___ Data for the task ___

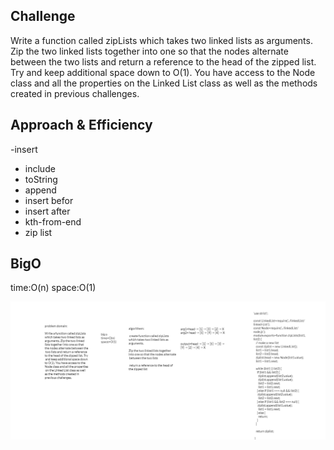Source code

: ## Challenge
Write a function called zipLists which takes two linked lists as arguments. Zip the two linked lists together into one so that the nodes alternate between the two lists and return a reference to the head of the zipped list. Try and keep additional space down to O(1). You have access to the Node class and all the properties on the Linked List class as well as the methods created in previous challenges.

## Approach & Efficiency
-insert
- include
- toString
- append
- insert befor
- insert after
- kth-from-end
- zip list

## BigO
time:O(n)
space:O(1)


![white bored](../asset/zip.png)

___

> **Instructions for the task**:
Of the records above, copy each line that includes "space".

> **Exercise answer**:
Write a function called zipLists which takes two linked lists as arguments. Zip the two linked lists together into one so that the nodes alternate between the two lists and return a reference to the head of the zipped list. Try and keep additional space down to O(1). You have access to the Node class and all the properties on the Linked List class as well as the methods created in previous challenges.
space:O(1)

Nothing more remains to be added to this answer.